→ Aim of the exercise: Locate all lines in the data below that hold "finding" and show them.

Segment Start: Data shown

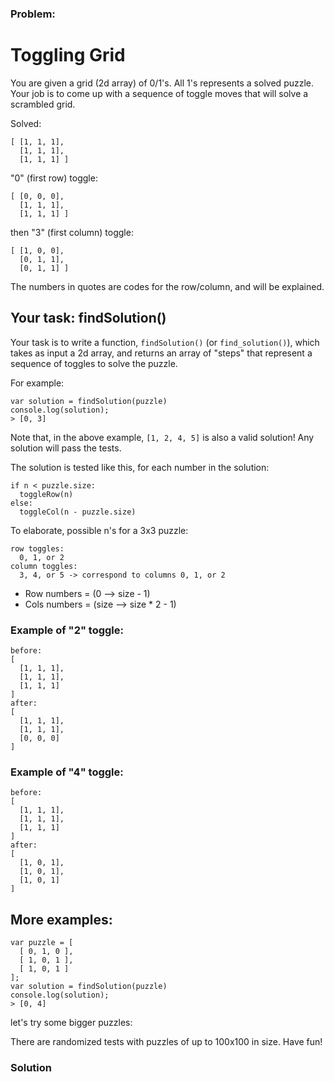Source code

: ### Problem:
<h1 id="toggling-grid">Toggling Grid</h1>
<p>You are given a grid (2d array) of 0/1&apos;s. All 1&apos;s represents a solved puzzle. Your job is to come up with a sequence of toggle moves that will solve a scrambled grid.</p>
<p>Solved:</p>
<pre><code class="language-js">[ [<span class="hljs-number">1</span>, <span class="hljs-number">1</span>, <span class="hljs-number">1</span>],
  [<span class="hljs-number">1</span>, <span class="hljs-number">1</span>, <span class="hljs-number">1</span>],
  [<span class="hljs-number">1</span>, <span class="hljs-number">1</span>, <span class="hljs-number">1</span>] ]</code></pre>
<p>&quot;0&quot; (first row) toggle:</p>
<pre><code class="language-js">[ [<span class="hljs-number">0</span>, <span class="hljs-number">0</span>, <span class="hljs-number">0</span>],
  [<span class="hljs-number">1</span>, <span class="hljs-number">1</span>, <span class="hljs-number">1</span>],
  [<span class="hljs-number">1</span>, <span class="hljs-number">1</span>, <span class="hljs-number">1</span>] ]</code></pre>
<p>then &quot;3&quot; (first column) toggle:</p>
<pre><code class="language-js">[ [<span class="hljs-number">1</span>, <span class="hljs-number">0</span>, <span class="hljs-number">0</span>],
  [<span class="hljs-number">0</span>, <span class="hljs-number">1</span>, <span class="hljs-number">1</span>],
  [<span class="hljs-number">0</span>, <span class="hljs-number">1</span>, <span class="hljs-number">1</span>] ]</code></pre>
<p>The numbers in quotes are codes for the row/column, and will be explained.</p>
<h2 id="your-task-findsolution">Your task: findSolution()</h2>
<p>Your task is to write a function, <code>findSolution()</code> (or <code>find_solution()</code>), which takes as input a 2d array, and returns an array of &quot;steps&quot; that represent a sequence of toggles to solve the puzzle.</p>
<p>For example:</p>
<pre style="display: none;"><code class="language-js"><span class="hljs-keyword">var</span> puzzle = [
  [<span class="hljs-number">1</span>, <span class="hljs-number">0</span>, <span class="hljs-number">0</span>],
  [<span class="hljs-number">0</span>, <span class="hljs-number">1</span>, <span class="hljs-number">1</span>],
  [<span class="hljs-number">0</span>, <span class="hljs-number">1</span>, <span class="hljs-number">1</span>]
];</code></pre>
<pre><code class="language-javascript"><span class="hljs-keyword">var</span> solution = findSolution(puzzle)
<span class="hljs-built_in">console</span>.log(solution);
&gt; [<span class="hljs-number">0</span>, <span class="hljs-number">3</span>]</code></pre>
<pre style="display: none;"><code class="language-python">solution = find_solution(puzzle)
print(solution);
&gt; [<span class="hljs-number">0</span>, <span class="hljs-number">3</span>]</code></pre>
<p>Note that, in the above example, <code>[1, 2, 4, 5]</code> is also a valid solution! Any solution will pass the tests.</p>
<p>The solution is tested like this, for each number in the solution:</p>
<pre><code class="language-py"><span class="hljs-keyword">if</span> n &lt; puzzle.size:
  toggleRow(n)
<span class="hljs-keyword">else</span>:
  toggleCol(n - puzzle.size)</code></pre>
<p>To elaborate, possible n&apos;s for a 3x3 puzzle:</p>
<pre><code class="language-js">row toggles:
  <span class="hljs-number">0</span>, <span class="hljs-number">1</span>, or <span class="hljs-number">2</span>
column toggles:
  <span class="hljs-number">3</span>, <span class="hljs-number">4</span>, or <span class="hljs-number">5</span> -&gt; correspond to columns <span class="hljs-number">0</span>, <span class="hljs-number">1</span>, or <span class="hljs-number">2</span></code></pre>
<ul>
<li>Row numbers = (0    --&gt; size - 1)</li>
<li>Cols numbers = (size --&gt; size * 2 - 1)</li>
</ul>
<h3 id="example-of-2-toggle">Example of &quot;2&quot; toggle:</h3>
<pre><code class="language-js">before:
[
  [<span class="hljs-number">1</span>, <span class="hljs-number">1</span>, <span class="hljs-number">1</span>],
  [<span class="hljs-number">1</span>, <span class="hljs-number">1</span>, <span class="hljs-number">1</span>],
  [<span class="hljs-number">1</span>, <span class="hljs-number">1</span>, <span class="hljs-number">1</span>]
]
<span class="hljs-attr">after</span>: 
[
  [<span class="hljs-number">1</span>, <span class="hljs-number">1</span>, <span class="hljs-number">1</span>],
  [<span class="hljs-number">1</span>, <span class="hljs-number">1</span>, <span class="hljs-number">1</span>],
  [<span class="hljs-number">0</span>, <span class="hljs-number">0</span>, <span class="hljs-number">0</span>]
]</code></pre>
<h3 id="example-of-4-toggle">Example of &quot;4&quot; toggle:</h3>
<pre><code class="language-js">before:
[
  [<span class="hljs-number">1</span>, <span class="hljs-number">1</span>, <span class="hljs-number">1</span>],
  [<span class="hljs-number">1</span>, <span class="hljs-number">1</span>, <span class="hljs-number">1</span>],
  [<span class="hljs-number">1</span>, <span class="hljs-number">1</span>, <span class="hljs-number">1</span>]
]
<span class="hljs-attr">after</span>: 
[
  [<span class="hljs-number">1</span>, <span class="hljs-number">0</span>, <span class="hljs-number">1</span>],
  [<span class="hljs-number">1</span>, <span class="hljs-number">0</span>, <span class="hljs-number">1</span>],
  [<span class="hljs-number">1</span>, <span class="hljs-number">0</span>, <span class="hljs-number">1</span>]
]</code></pre>
<h2 id="more-examples">More examples:</h2>
<pre><code class="language-javascript"><span class="hljs-keyword">var</span> puzzle = [
  [ <span class="hljs-number">0</span>, <span class="hljs-number">1</span>, <span class="hljs-number">0</span> ],
  [ <span class="hljs-number">1</span>, <span class="hljs-number">0</span>, <span class="hljs-number">1</span> ],
  [ <span class="hljs-number">1</span>, <span class="hljs-number">0</span>, <span class="hljs-number">1</span> ]
];
<span class="hljs-keyword">var</span> solution = findSolution(puzzle)
<span class="hljs-built_in">console</span>.log(solution);
&gt; [<span class="hljs-number">0</span>, <span class="hljs-number">4</span>]</code></pre>
<pre style="display: none;"><code class="language-python">puzzle = [
  [ <span class="hljs-number">0</span>, <span class="hljs-number">1</span>, <span class="hljs-number">0</span> ],
  [ <span class="hljs-number">1</span>, <span class="hljs-number">0</span>, <span class="hljs-number">1</span> ],
  [ <span class="hljs-number">1</span>, <span class="hljs-number">0</span>, <span class="hljs-number">1</span> ]
];
solution = find_solution(puzzle)
print(solution);
&gt; [<span class="hljs-number">0</span>, <span class="hljs-number">4</span>]</code></pre>
<p>let&apos;s try some bigger puzzles:</p>
<pre style="display: none;"><code>var puzzle = [
  [ 1, 0, 1, 0, 0 ],
  [ 0, 1, 0, 1, 1 ],
  [ 0, 1, 0, 1, 1 ],
  [ 0, 1, 0, 1, 1 ],
  [ 1, 0, 1, 0, 0 ]
];
var solution = findSolution(puzzle)
console.log(solution);
&gt; [ 0, 5, 4, 7 ]</code></pre><pre style="display: none;"><code class="language-python">puzzle = [
  [ <span class="hljs-number">1</span>, <span class="hljs-number">0</span>, <span class="hljs-number">1</span>, <span class="hljs-number">0</span>, <span class="hljs-number">0</span> ],
  [ <span class="hljs-number">0</span>, <span class="hljs-number">1</span>, <span class="hljs-number">0</span>, <span class="hljs-number">1</span>, <span class="hljs-number">1</span> ],
  [ <span class="hljs-number">0</span>, <span class="hljs-number">1</span>, <span class="hljs-number">0</span>, <span class="hljs-number">1</span>, <span class="hljs-number">1</span> ],
  [ <span class="hljs-number">0</span>, <span class="hljs-number">1</span>, <span class="hljs-number">0</span>, <span class="hljs-number">1</span>, <span class="hljs-number">1</span> ],
  [ <span class="hljs-number">1</span>, <span class="hljs-number">0</span>, <span class="hljs-number">1</span>, <span class="hljs-number">0</span>, <span class="hljs-number">0</span> ]
];
solution = find_solution(puzzle)
print(solution);
&gt; [ <span class="hljs-number">0</span>, <span class="hljs-number">5</span>, <span class="hljs-number">4</span>, <span class="hljs-number">7</span> ]</code></pre>
<pre style="display: none;"><code>var puzzle = [
  [ 1, 1, 1, 0, 1, 1, 1 ],
  [ 1, 1, 1, 0, 1, 1, 1 ],
  [ 1, 1, 1, 0, 1, 1, 1 ],
  [ 0, 0, 0, 1, 0, 0, 0 ],
  [ 1, 1, 1, 0, 1, 1, 1 ],
  [ 1, 1, 1, 0, 1, 1, 1 ],
  [ 1, 1, 1, 0, 1, 1, 1 ]
];
var solution = findSolution(puzzle)
console.log(solution);
&gt; [ 3, 10 ]</code></pre><pre style="display: none;"><code class="language-python">puzzle = [
  [ <span class="hljs-number">1</span>, <span class="hljs-number">1</span>, <span class="hljs-number">1</span>, <span class="hljs-number">0</span>, <span class="hljs-number">1</span>, <span class="hljs-number">1</span>, <span class="hljs-number">1</span> ],
  [ <span class="hljs-number">1</span>, <span class="hljs-number">1</span>, <span class="hljs-number">1</span>, <span class="hljs-number">0</span>, <span class="hljs-number">1</span>, <span class="hljs-number">1</span>, <span class="hljs-number">1</span> ],
  [ <span class="hljs-number">1</span>, <span class="hljs-number">1</span>, <span class="hljs-number">1</span>, <span class="hljs-number">0</span>, <span class="hljs-number">1</span>, <span class="hljs-number">1</span>, <span class="hljs-number">1</span> ],
  [ <span class="hljs-number">0</span>, <span class="hljs-number">0</span>, <span class="hljs-number">0</span>, <span class="hljs-number">1</span>, <span class="hljs-number">0</span>, <span class="hljs-number">0</span>, <span class="hljs-number">0</span> ],
  [ <span class="hljs-number">1</span>, <span class="hljs-number">1</span>, <span class="hljs-number">1</span>, <span class="hljs-number">0</span>, <span class="hljs-number">1</span>, <span class="hljs-number">1</span>, <span class="hljs-number">1</span> ],
  [ <span class="hljs-number">1</span>, <span class="hljs-number">1</span>, <span class="hljs-number">1</span>, <span class="hljs-number">0</span>, <span class="hljs-number">1</span>, <span class="hljs-number">1</span>, <span class="hljs-number">1</span> ],
  [ <span class="hljs-number">1</span>, <span class="hljs-number">1</span>, <span class="hljs-number">1</span>, <span class="hljs-number">0</span>, <span class="hljs-number">1</span>, <span class="hljs-number">1</span>, <span class="hljs-number">1</span> ]
];
solution = find_solution(puzzle)
print(solution);
&gt; [ <span class="hljs-number">3</span>, <span class="hljs-number">10</span> ]</code></pre>
<p>There are randomized tests with puzzles of up to 100x100 in size. Have fun!</p>

### Solution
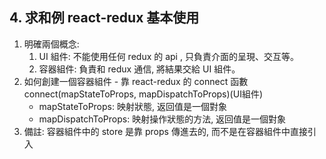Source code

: ## 4. 求和例 react-redux 基本使用
1. 明確兩個概念:
    1. UI 組件: 不能使用任何 redux 的 api , 只負責介面的呈現、交互等。
    2. 容器組件: 負責和 redux 通信, 將結果交給 UI 組件。
2. 如何創建一個容器組件 -  靠 react-redux 的 connect 函數
connect(mapStateToProps, mapDispatchToProps)(UI組件)
    - mapStateToProps: 映射狀態, 返回值是一個對象
    - mapDispatchToProps: 映射操作狀態的方法, 返回值是一個對象
3. 備註: 容器組件中的 store 是靠 props 傳進去的, 而不是在容器組件中直接引入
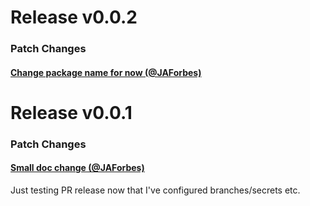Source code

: 
# Release v0.0.2

### Patch Changes

#### [Change package name for now (@JAForbes)](https://github.com/JAForbes/S/pull/6)

# Release v0.0.1

### Patch Changes

#### [Small doc change (@JAForbes)](https://github.com/JAForbes/S/pull/4)

Just testing PR release now that I've configured branches/secrets etc.
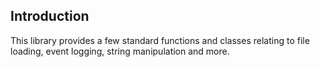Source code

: ## Introduction
This library provides a few standard functions and classes relating to file loading, event logging, string manipulation and more.

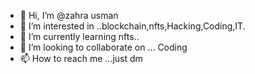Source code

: - 👋 Hi, I’m @zahra usman
- 👀 I’m interested in ..blockchain,nfts,Hacking,Coding,IT.
- 🌱 I’m currently learning nfts..
- 💞️ I’m looking to collaborate on ... Coding
- 📫 How to reach me ...just dm

<!---
Usmanzahra/Usmanzahra is a ✨ special ✨ repository because its `README.md` (this file) appears on your GitHub profile.
You can click the Preview link to take a look at your changes.
--->
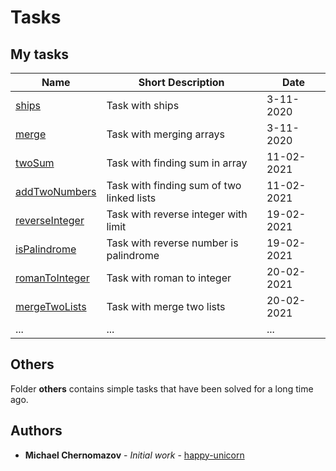 # Tasks

## My tasks

| Name                                                                                 | Short Description                                          | Date       |
| ------------------------------------------------------------------------------------ | ---------------------------------------------------------- | ---------- |
| [ships](https://github.com/happy-unicorn/tasks/blob/main/ships.js)                   | Task with ships                                            | 3-11-2020  |
| [merge](https://github.com/happy-unicorn/tasks/blob/main/merge.js)                   | Task with merging arrays                                   | 3-11-2020  |
| [twoSum](https://github.com/happy-unicorn/tasks/blob/main/twoSum.js)                 | Task with finding sum in array                             | 11-02-2021 |
| [addTwoNumbers](https://github.com/happy-unicorn/tasks/blob/main/addTwoNumbers.js)   | Task with finding sum of two linked lists                  | 11-02-2021 |
| [reverseInteger](https://github.com/happy-unicorn/tasks/blob/main/reverseInteger.js) | Task with reverse integer with limit                       | 19-02-2021 |
| [isPalindrome](https://github.com/happy-unicorn/tasks/blob/main/isPalindrome.js)     | Task with reverse number is palindrome                     | 19-02-2021 |
| [romanToInteger](https://github.com/happy-unicorn/tasks/blob/main/romanToInteger.js) | Task with roman to integer                                 | 20-02-2021 |
| [mergeTwoLists](https://github.com/happy-unicorn/tasks/blob/main/mergeTwoLists.js)   | Task with merge two lists                                  | 20-02-2021 |
| ...                                                                                  | ...                                                        | ...        |

## Others

Folder **others** contains simple tasks that have been solved for a long time ago.

## Authors

* **Michael Chernomazov** - *Initial work* - [happy-unicorn](https://github.com/happy-unicorn)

Segment End: Data shown

→ Answer to this exercise:
| [twoSum](https://github.com/happy-unicorn/tasks/blob/main/twoSum.js)                 | Task with finding sum in array                             | 11-02-2021 |
| [addTwoNumbers](https://github.com/happy-unicorn/tasks/blob/main/addTwoNumbers.js)   | Task with finding sum of two linked lists                  | 11-02-2021 |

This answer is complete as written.